1000 Jahre existie­rende Verbin­dung gekappt

Die Bebauung entlang der neuen Georg-Eckert-Straße begann mit dem Horten-Kaufhaus und seinen fenster­losen Flächen. Aus Arnholds Sicht zählt das Gebäude zu den umstrit­tensten Bauwerken der jüngeren Nachkriegs­mo­derne in Braun­schweig. „Es spiegelt sich die ungebro­chene Fortschritts­gläu­big­keit der späten Wirtschafts­wun­der­jahre darin“, meint Arnhold.
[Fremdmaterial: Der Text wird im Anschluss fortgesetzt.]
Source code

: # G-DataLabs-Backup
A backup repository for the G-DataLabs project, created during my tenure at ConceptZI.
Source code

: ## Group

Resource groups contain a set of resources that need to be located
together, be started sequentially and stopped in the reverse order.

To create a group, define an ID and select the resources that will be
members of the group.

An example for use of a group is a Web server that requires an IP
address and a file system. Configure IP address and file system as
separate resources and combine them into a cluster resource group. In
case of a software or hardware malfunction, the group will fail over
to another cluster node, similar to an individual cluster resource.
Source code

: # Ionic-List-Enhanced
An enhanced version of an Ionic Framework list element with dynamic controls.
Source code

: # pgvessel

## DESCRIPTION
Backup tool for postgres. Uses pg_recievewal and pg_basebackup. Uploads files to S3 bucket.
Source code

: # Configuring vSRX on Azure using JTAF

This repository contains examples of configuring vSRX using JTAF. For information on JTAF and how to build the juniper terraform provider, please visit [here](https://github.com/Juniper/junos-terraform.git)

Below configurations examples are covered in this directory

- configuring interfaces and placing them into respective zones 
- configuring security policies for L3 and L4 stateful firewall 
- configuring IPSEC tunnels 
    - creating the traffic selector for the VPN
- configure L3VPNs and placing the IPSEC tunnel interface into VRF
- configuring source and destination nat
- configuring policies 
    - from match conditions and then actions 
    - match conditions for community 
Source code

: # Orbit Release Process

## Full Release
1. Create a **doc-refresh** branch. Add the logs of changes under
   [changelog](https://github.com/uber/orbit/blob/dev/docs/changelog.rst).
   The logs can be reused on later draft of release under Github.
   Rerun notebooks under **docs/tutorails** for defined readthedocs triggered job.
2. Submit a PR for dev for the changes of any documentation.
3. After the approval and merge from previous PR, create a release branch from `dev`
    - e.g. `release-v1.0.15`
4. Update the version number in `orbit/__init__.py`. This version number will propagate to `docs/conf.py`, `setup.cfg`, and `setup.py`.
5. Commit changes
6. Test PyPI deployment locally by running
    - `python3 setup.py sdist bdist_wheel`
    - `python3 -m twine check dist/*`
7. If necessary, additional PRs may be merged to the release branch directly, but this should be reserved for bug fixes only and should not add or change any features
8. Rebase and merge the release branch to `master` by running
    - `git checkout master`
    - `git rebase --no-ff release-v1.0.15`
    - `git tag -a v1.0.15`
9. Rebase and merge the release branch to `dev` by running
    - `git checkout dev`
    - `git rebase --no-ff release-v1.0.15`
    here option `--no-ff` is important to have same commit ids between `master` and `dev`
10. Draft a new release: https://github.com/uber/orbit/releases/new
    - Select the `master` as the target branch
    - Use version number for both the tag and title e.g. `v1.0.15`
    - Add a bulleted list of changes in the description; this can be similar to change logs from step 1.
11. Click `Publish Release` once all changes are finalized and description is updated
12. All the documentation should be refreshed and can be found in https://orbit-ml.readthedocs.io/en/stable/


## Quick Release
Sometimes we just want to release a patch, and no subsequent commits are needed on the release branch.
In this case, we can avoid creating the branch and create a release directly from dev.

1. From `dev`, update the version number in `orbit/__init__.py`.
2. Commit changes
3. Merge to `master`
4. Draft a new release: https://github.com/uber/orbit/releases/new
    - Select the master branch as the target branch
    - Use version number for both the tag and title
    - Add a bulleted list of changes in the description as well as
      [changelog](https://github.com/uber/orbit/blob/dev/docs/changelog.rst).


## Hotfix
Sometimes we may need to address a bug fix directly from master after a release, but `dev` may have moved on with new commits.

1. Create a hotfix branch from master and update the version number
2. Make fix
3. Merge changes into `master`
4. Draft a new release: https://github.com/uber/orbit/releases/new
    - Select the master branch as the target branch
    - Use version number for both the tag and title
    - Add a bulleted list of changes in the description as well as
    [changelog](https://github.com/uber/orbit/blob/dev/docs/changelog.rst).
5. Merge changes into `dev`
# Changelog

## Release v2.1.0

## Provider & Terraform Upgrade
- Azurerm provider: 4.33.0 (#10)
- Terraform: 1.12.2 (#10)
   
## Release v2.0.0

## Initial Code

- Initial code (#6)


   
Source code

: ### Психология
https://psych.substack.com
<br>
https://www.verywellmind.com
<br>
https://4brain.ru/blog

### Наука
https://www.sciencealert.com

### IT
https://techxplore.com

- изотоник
Der Horten-Baukörper suche keine Verbin­dung mit seiner städte­bau­li­chen Umgebung, erdrücke förmlich die Bauten an Ölschlä­gern und Lange­damm­straße und kappe die zuvor schon vor 1000 Jahren existie­rende Verbin­dung zwischen Kohlmarkt­sied­lung und Magni­kirch­platz. „Das Magni­viertel wurde somit von den attrak­tiven Geschäfts­straßen westlich des Bohlwegs abgerie­gelt“, benennt Elmar Arnhold einen städte­bau­li­chen Kardi­nal­fehler.
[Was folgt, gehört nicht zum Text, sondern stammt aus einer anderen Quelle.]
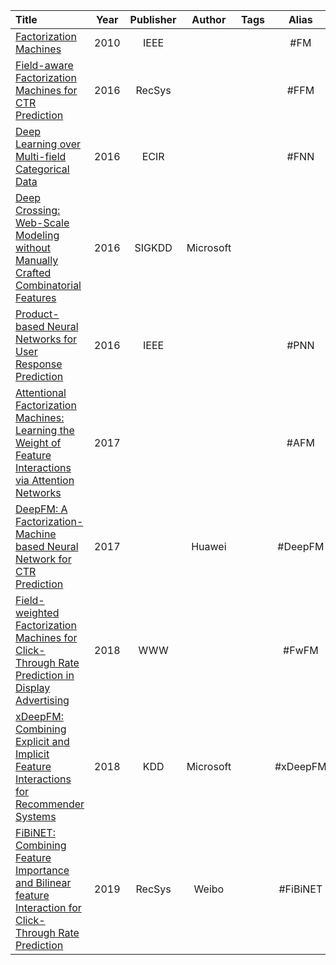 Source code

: 
| Title                                                                                                                                                                                                                                                                      | Year | Publisher |  Author   | Tags |  Alias   |  Score   | IsRead | Notes | Remarks |
| :------------------------------------------------------------------------------------------------------------------------------------------------------------------------------------------------------------------------------------------------------------------------- | :--: | :-------: | :-------: | :--- | :------: | :------: | :----: | :---: | ------- |
| [Factorization Machines]([2010][FM]%20Factorization%20Machines.pdf)                                                                                                                                                                                                        | 2010 |   IEEE    |           |      |   #FM    | ⭐️⭐⭐️⭐⭐️ |   N    |       |         |
| [Field-aware Factorization Machines for CTR Prediction]([2016][FFM]%20Field-aware%20Factorization%20Machines%20for%20CTR%20Prediction.pdf)                                                                                                                                 | 2016 |  RecSys   |           |      |   #FFM   |          |   N    |       |         |
| [Deep Learning over Multi-field Categorical Data]([2016][FNN]%20Deep%20Learning%20over%20Multi-field%20Categorical%20Data.pdf)                                                                                                                                             | 2016 |   ECIR    |           |      |   #FNN   |          |   N    |       |         |
| [Deep Crossing: Web-Scale Modeling without Manually Crafted Combinatorial Features]([2016][Microsoft]%20Deep%20Crossing%20-%20Web-Scale%20Modeling%20without%20Manually%20Crafted%20Combinatorial%20Features.pdf)                                                          | 2016 |  SIGKDD   | Microsoft |      |          |  ⭐️⭐⭐️⭐  |   N    |       |         |
| [Product-based Neural Networks for User Response Prediction]([2016][PNN]%20Product-based%20Neural%20Networks%20for%20User%20Response%20Prediction.pdf)                                                                                                                     | 2016 |   IEEE    |           |      |   #PNN   |          |   N    |       |         |
| [Attentional Factorization Machines: Learning the Weight of Feature Interactions via Attention Networks]([2017][AFM]%20Attentional%20Factorization%20Machines-%20Learning%20the%20Weight%20of%20Feature%20Interactions%20via%20Attention%20Networks.pdf)                   | 2017 |           |           |      |   #AFM   |          |   N    |       |         |
| [DeepFM: A Factorization-Machine based Neural Network for CTR Prediction]([2017][Huawei][DeepFM]%20DeepFM%20-%20A%20Factorization-Machine%20based%20Neural%20Network%20for%20CTR%20Prediction.pdf)                                                                         | 2017 |           |  Huawei   |      | #DeepFM  | ⭐️⭐⭐️⭐⭐️ |   N    |       |         |
| [Field-weighted Factorization Machines for Click-Through Rate Prediction in Display Advertising]([2018][FwFM]%20Field-weighted%20Factorization%20Machines%20for%20Click-Through%20Rate%20Prediction%20in%20Display%20Advertising.pdf)                                      | 2018 |    WWW    |           |      |  #FwFM   | ⭐️⭐⭐️⭐⭐️ |   N    |       |         |
| [xDeepFM: Combining Explicit and Implicit Feature Interactions for Recommender Systems]([2018][Microsoft][xDeepFM]%20xDeepFM%20-%20Combining%20Explicit%20and%20Implicit%20Feature%20Interactions%20for%20Recommender%20Systems.pdf)                                       | 2018 |    KDD    | Microsoft |      | #xDeepFM | ⭐️⭐⭐️⭐⭐️ |   N    |       |         |
| [FiBiNET: Combining Feature Importance and Bilinear feature Interaction for Click-Through Rate Prediction]([2019][Weibo][FiBiNET]%20FiBiNET%20-%20Combining%20Feature%20Importance%20and%20Bilinear%20feature%20Interaction%20for%20Click-Through%20Rate%20Prediction.pdf) | 2019 |  RecSys   |   Weibo   |      | #FiBiNET |          |   N    |       |         |
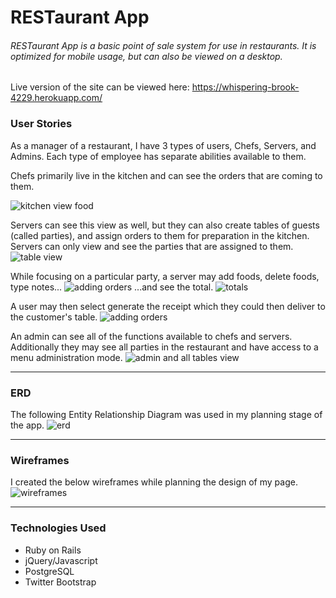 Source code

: # RESTaurant App

###### RESTaurant App is a basic point of sale system for use in restaurants. It is optimized for mobile usage, but can also be viewed on a desktop.

Live version of the site can be viewed here: https://whispering-brook-4229.herokuapp.com/


### User Stories
As a manager of a restaurant, I have 3 types of users, Chefs, Servers, and Admins. Each type of employee has separate abilities available to them.


Chefs primarily live in the kitchen and can see the orders that are coming to them.

![kitchen view food](/app/assets/images/chefview.png)

Servers can see this view as well, but they can also create tables of guests (called parties), and assign orders to them for preparation in the kitchen. Servers can only view and see the parties that are assigned to them.
![table view](/app/assets/images/tables.png)

While focusing on a particular party, a server may add foods, delete foods, type notes...
![adding orders](/app/assets/images/orders.png)
...and see the total.
![totals](/app/assets/images/total.png)


A user may then select generate the receipt which they could then deliver to the customer's table.
![adding orders](/app/assets/images/receipt.png)

An admin can see all of the functions available to chefs and servers. Additionally they may see all parties in the restaurant and have access to a menu administration mode.
![admin and all tables view](/app/assets/images/admin.png)


---

### ERD
The following Entity Relationship Diagram was used in my planning stage of the app.
![erd](/app/assets/images/erd.png)

---

### Wireframes
I created the below wireframes while planning the design of my page.
![wireframes](/app/assets/images/wireframe.png)

---
### Technologies Used
- Ruby on Rails
- jQuery/Javascript
- PostgreSQL
- Twitter Bootstrap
Die verblie­benen Freiräume zwischen dem Horten-Kaufhaus, dem Ackerhof und der Bebauung Hinter der Magni­kirche wurden in den 1980er und 90er Jahren mit Neubauten besetzt, den Abschluss bildete das Rizzi-Haus. „Die Südseite der Georg-Eckert-Straße verkör­pert einen Jahrmarkt von Archi­tek­turen aus dem letzten Viertel des 20. Jahrhun­derts: kein vielstim­miger Chor, sondern schrille Dissonanz“, schreibt Bauhis­to­riker Arnhold.
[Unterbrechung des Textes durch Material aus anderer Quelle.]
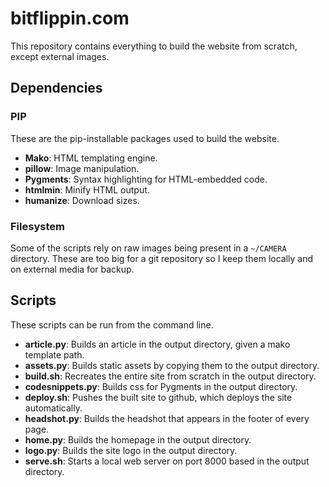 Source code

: # bitflippin.com

This repository contains everything to build the website from scratch, except external images.

## Dependencies

### PIP

These are the pip-installable packages used to build the website.

- **Mako**: HTML templating engine.
- **pillow**: Image manipulation.
- **Pygments**: Syntax highlighting for HTML-embedded code.
- **htmlmin**: Minify HTML output.
- **humanize**: Download sizes.

### Filesystem

Some of the scripts rely on raw images being present in a `~/CAMERA` directory. These are too big for a git repository so I keep them locally and on external media for backup.

## Scripts

These scripts can be run from the command line.

- **article.py**: Builds an article in the output directory, given a mako template path.
- **assets.py**: Builds static assets by copying them to the output directory.
- **build.sh**: Recreates the entire site from scratch in the output directory.
- **codesnippets.py**: Builds css for Pygments in the output directory.
- **deploy.sh**: Pushes the built site to github, which deploys the site automatically.
- **headshot.py**: Builds the headshot that appears in the footer of every page.
- **home.py**: Builds the homepage in the output directory.
- **logo.py**: Builds the site logo in the output directory.
- **serve.sh**: Starts a local web server on port 8000 based in the output directory. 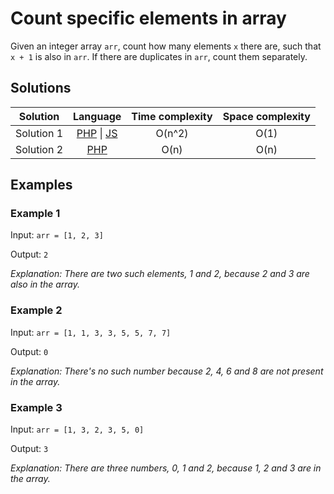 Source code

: # Count specific elements in array

Given an integer array `arr`, count how many elements `x` there are, such
that `x + 1` is also in `arr`. If there are duplicates in `arr`, count them
separately.

## Solutions

| Solution   | Language                   | Time complexity | Space complexity |
|:----------:|:--------------------------:|:---------------:|:----------------:|
| Solution 1 | [PHP][PHP-1] \| [JS][JS-1] | O(n^2)          | O(1)             |
| Solution 2 | [PHP][PHP-2]               | O(n)            | O(n)             |

## Examples

### Example 1

Input: `arr = [1, 2, 3]`

Output: `2`

*Explanation: There are two such elements, 1 and 2, because 2 and 3 are also in
the array.*

### Example 2

Input: `arr = [1, 1, 3, 3, 5, 5, 7, 7]`

Output: `0`

*Explanation: There's no such number because 2, 4, 6 and 8 are not present in
the array.*

### Example 3

Input: `arr = [1, 3, 2, 3, 5, 0]`

Output: `3`

*Explanation: There are three numbers, 0, 1 and 2, because 1, 2 and 3 are in the
array.*

[PHP-1]: ../solutions/CountSpecificElementsInArray-1.php

[PHP-2]: ../solutions/CountSpecificElementsInArray-2.php

[JS-1]: ../solutions/CountSpecificElementsInArray-1.js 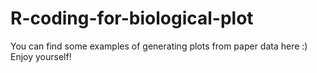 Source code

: # R-coding-for-biological-plot
You can find some examples of generating plots from paper data here :)
Enjoy yourself!
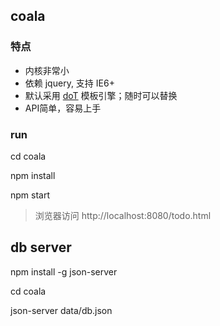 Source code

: ## coala

### 特点

* 内核非常小
* 依赖 jquery, 支持 IE6+
* 默认采用 [doT](http://olado.github.io/doT/) 模板引擎；随时可以替换
* API简单，容易上手

### run

  cd coala

  npm install

  npm start

> 浏览器访问 http://localhost:8080/todo.html

## db server
  
  npm install -g json-server

  cd coala

  json-server data/db.json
Fehlleis­tung bei den Schloss-Arkaden

Die Schloss-Arkaden hätten sich auf die Nordseite der Georg-Eckert-Straße ebenfalls nicht positiv ausge­wirkt. Was für das Herz der Stadt am Bohlweg mit der Rekon­struk­tion des Residenz­schlosses einen Neustart bedeutet habe, habe an der Georg-Eckert-Straße keines­wegs zu einer Verbes­se­rung der Situation geführt. „Der dortige Anschluss des Einkaufs­zen­trums an die Schloss­re­kon­struk­tion und die lange fenster­lose Front sind als eindeu­tige Fehlleis­tungen dieses umstrit­tenen Baupro­jekts namhaft zu machen. Damit geriet das Erschei­nungs­bild der Georg-Eckert-Straße endgültig zu einer Karam­bo­lage von jeglicher Nachbar­schaft negie­render Baulich­keiten. Hier findet man keine Flaneure, sondern nur Passanten, die das Desaster eilig durch­queren“, wertet Bauhis­to­riker und Stadt­teil­hei­mat­pfleger Elmar Arnhold und hofft auf Besserung in den nächsten Jahren.